Io non sono un poeta.
Io non sono che un piccolo fanciullo che piange.
Vedi: non ho che le lacrime da offrire al Silenzio.
Perchè tu mi dici: poeta?
II
Le mie tristezze sono povere tristezze comuni.
Le mie gioie furono semplici,
semplici così, che se io dovessi confessarle a te arrossirei.
Io oggi penso a morire.
III
[...]
Vedi che io non sono un poeta:
sono un fanciullo triste che ha voglia di morire.
IV
Oh, non maravigliarti della mia tristezza!
E non domandarmi;
io non saprei dirti che parole, così vane,
Dio mio, così vane,
che mi verrebbe di piangere come se fossi per morire.
[...]
Pascoli è un modello dei crepuscolari col suo FANCIULLINO e la tematica attinta dal QUOTIDIANO.

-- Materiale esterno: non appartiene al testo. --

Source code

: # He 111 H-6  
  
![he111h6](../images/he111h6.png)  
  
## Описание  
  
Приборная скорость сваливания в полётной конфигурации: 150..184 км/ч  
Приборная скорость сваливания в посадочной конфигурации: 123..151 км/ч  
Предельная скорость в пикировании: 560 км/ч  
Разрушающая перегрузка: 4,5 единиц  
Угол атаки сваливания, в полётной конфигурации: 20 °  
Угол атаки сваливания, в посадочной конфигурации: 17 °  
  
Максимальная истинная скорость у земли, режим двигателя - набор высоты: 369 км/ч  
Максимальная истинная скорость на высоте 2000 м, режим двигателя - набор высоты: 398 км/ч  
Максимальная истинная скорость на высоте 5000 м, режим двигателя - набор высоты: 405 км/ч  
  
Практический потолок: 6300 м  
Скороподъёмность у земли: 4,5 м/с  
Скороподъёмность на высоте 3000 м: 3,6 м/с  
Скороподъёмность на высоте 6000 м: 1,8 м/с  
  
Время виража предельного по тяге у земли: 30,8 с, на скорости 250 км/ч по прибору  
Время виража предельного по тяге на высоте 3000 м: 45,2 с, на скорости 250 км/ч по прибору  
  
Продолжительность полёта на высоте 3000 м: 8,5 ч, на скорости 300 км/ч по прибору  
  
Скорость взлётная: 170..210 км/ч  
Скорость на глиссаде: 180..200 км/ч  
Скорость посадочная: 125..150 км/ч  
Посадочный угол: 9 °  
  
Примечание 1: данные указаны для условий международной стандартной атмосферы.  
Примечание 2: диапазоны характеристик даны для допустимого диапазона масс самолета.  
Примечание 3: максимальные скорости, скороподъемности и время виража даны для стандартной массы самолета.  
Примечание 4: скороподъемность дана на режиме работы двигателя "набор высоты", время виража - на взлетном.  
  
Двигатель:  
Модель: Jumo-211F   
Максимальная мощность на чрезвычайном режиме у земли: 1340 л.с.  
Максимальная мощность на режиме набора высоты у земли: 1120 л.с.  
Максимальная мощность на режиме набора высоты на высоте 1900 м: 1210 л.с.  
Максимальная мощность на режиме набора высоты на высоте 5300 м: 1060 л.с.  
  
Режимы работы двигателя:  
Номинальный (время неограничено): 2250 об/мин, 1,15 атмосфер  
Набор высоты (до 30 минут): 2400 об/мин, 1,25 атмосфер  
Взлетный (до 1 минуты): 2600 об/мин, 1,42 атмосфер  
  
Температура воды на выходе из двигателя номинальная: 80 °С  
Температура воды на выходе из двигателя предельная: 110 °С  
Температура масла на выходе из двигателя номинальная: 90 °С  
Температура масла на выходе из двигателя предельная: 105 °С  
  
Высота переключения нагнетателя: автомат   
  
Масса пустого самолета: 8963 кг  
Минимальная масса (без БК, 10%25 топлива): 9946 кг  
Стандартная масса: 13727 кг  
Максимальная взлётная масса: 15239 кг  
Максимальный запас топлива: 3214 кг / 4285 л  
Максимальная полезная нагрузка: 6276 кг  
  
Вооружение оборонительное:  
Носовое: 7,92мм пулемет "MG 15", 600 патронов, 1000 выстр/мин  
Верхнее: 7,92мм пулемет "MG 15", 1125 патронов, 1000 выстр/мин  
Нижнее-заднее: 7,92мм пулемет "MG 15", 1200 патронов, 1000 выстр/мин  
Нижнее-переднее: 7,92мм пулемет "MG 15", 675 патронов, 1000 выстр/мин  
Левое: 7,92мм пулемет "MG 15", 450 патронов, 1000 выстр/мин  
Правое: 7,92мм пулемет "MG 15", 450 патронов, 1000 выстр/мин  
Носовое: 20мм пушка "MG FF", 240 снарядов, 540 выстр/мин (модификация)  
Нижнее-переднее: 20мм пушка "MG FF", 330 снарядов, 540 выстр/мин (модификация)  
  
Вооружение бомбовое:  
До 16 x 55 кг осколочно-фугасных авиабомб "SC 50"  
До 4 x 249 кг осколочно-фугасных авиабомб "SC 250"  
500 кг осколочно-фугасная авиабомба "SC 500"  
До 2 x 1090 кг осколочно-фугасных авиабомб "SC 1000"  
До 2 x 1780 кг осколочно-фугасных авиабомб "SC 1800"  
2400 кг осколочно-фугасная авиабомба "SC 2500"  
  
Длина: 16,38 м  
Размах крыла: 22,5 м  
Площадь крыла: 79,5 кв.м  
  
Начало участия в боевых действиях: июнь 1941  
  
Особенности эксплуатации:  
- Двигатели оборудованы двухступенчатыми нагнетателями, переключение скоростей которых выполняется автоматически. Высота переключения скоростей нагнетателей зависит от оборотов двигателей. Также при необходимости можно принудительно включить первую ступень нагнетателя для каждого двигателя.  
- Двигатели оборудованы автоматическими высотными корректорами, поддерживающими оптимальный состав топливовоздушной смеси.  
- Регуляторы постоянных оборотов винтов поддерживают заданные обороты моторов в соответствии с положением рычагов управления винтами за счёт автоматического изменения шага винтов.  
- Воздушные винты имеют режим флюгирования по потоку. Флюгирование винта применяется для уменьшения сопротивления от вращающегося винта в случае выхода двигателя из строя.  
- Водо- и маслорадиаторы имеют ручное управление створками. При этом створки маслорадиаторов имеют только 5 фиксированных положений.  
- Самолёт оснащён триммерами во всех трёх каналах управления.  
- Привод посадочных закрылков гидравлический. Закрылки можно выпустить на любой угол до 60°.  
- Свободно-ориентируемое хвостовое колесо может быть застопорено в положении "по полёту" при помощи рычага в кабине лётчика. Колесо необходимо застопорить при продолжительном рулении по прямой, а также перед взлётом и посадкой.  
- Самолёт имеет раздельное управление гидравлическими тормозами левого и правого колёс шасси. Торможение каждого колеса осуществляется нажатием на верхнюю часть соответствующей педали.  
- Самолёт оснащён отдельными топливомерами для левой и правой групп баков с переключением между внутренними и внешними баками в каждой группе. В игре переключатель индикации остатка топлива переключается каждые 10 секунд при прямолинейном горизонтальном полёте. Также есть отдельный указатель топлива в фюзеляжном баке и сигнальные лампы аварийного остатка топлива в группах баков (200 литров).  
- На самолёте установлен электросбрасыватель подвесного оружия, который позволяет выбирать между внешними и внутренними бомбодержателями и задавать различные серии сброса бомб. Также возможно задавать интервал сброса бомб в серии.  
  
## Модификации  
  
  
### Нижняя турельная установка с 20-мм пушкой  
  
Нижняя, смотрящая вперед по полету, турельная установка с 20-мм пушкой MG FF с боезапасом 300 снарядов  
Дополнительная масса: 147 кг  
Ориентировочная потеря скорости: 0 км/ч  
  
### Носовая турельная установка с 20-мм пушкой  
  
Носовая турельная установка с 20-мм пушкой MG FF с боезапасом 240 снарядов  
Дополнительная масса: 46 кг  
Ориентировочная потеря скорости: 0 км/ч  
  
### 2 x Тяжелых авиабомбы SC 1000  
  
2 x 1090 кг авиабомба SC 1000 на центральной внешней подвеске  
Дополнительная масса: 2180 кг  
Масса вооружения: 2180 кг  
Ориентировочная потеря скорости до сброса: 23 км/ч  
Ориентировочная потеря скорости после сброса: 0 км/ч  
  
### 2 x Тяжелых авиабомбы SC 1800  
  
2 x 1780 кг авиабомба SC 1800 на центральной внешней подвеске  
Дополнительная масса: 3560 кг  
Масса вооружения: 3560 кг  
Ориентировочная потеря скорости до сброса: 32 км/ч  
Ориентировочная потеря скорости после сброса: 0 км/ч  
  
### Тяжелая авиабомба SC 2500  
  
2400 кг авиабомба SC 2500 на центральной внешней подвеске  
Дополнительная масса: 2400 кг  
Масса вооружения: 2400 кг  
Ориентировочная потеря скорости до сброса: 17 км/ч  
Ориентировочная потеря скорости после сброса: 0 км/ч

Tuttavia Il FANCIULLINO PASCOLIANO rappresenta una condizione privilegiata del poeta,in virtù della quale egli riesce a scorgere dietro le PICCOLE COSE DI OGNI GIORNO gli indizi di una realtà misteriosa.
In Corazzini, invece, all'importanza attribuita dalla tradizione alla figura del poeta si sostituisce l'INCAPACITà DEL FANCUILLO a fornire risposte: le sue PAROLE sono VANE.
Il suo QUOTIDIANO coincide con una dimensione che non ha NULLA DI ECCEZIONALE, al punto che il poeta se ne vergogna.